Custom binary decision tree module. How to calculate gradient and propagate loss?

I know there are a few torch modules out there which deal with tabular data and emulate a binary decision tree. However, for one reason or another they don’t quite fit for my purpose or require a conflicting version of other modules. And, really, I’d like to better my understanding of torch in general so I’ve been trying to create my own binary decision tree which attempts to learn the split value for the branches being applied to the feature columns.

I’m not even sure if what I’m trying to do is possible, but it “feels” to me like there should be a way to do this and I’ve been pounding on it so long that it’s time I ask for help.

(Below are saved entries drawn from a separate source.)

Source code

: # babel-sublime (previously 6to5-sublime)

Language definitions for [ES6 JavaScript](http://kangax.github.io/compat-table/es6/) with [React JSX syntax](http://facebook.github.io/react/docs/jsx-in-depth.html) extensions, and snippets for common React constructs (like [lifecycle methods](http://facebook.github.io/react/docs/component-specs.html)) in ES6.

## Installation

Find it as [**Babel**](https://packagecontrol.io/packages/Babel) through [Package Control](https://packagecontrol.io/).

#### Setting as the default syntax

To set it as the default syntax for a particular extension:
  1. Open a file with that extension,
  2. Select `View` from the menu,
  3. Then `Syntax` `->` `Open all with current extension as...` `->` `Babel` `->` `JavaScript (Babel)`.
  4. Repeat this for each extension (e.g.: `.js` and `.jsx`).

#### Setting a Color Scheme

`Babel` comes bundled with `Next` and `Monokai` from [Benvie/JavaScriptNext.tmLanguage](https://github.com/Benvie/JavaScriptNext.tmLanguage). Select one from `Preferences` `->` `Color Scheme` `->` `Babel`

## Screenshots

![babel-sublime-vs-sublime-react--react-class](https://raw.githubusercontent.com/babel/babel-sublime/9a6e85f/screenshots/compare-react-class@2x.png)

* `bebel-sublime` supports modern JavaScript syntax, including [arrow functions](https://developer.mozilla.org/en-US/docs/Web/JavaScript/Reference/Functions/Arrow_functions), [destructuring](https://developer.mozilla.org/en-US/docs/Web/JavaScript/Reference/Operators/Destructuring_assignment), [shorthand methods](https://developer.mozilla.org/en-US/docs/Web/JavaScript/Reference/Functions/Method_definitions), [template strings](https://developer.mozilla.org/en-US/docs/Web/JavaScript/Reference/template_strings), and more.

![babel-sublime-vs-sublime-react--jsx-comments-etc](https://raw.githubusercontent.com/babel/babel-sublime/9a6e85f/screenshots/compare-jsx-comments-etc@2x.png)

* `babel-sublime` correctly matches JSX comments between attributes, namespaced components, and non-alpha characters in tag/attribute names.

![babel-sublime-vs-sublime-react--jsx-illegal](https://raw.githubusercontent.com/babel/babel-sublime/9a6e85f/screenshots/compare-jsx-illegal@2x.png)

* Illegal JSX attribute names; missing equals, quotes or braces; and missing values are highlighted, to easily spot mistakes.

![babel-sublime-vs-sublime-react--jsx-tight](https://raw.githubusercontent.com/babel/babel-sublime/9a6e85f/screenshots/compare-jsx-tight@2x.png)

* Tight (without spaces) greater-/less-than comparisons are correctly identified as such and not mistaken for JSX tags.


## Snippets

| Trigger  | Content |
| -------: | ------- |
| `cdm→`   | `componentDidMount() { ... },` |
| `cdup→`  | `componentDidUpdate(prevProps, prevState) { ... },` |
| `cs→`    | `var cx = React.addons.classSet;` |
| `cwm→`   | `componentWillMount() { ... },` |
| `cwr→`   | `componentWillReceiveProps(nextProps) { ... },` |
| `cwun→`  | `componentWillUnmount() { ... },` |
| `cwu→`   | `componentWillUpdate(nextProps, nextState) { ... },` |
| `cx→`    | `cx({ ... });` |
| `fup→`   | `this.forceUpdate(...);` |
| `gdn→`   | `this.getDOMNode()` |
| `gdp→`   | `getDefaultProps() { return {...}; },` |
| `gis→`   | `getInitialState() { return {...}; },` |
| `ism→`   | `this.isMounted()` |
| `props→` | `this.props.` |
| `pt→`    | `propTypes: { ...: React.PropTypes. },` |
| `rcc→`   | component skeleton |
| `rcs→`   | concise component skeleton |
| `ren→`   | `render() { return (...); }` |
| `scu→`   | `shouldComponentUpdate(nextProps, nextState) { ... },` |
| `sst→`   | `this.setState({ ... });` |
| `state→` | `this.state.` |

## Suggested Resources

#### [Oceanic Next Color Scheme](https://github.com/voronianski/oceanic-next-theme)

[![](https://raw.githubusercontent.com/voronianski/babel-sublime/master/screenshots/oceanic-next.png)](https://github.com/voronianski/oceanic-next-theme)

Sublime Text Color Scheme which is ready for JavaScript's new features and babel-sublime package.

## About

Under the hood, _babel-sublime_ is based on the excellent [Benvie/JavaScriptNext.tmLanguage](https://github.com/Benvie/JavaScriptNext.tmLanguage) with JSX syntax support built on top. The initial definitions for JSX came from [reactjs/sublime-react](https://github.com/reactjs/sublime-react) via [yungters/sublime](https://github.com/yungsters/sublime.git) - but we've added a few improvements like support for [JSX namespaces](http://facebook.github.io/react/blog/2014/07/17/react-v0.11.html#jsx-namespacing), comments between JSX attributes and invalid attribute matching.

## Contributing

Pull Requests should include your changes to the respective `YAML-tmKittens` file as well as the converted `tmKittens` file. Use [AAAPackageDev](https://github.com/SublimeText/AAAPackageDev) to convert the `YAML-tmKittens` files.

There are a number of inefficiencies with the code I’m sure, however, what I’m looking to get here is just the basics of being able to adjust the split_value attribute of my DecisionNode by way of calculating a gradient and passing back through during the _distribute_loss() method.

Here is what I have…

for just some features and labels to be able to pass into the final module I’ve generated random values (5 different class labels from 0-1), and I’m creating 5 features for 20 different samples, all of similar values.

import torch
import numpy as np

classes = [ 0.0, 0.25, 0.5, 0.75, 1.0]
feature_data = torch.tensor( np.random.choice( classes, (20,5))).type( torch.float32)
target_data = torch.tensor( np.random.choice( classes, (20))).type( torch.float32)

The DecisionNode Class module, which takes all features as input but will split the samples into a true_branch (node._tb) and false_branch (node._fb) using the values from its assigned feature column (node.col) and its node.split_value attribute (which is what I am trying to optimize).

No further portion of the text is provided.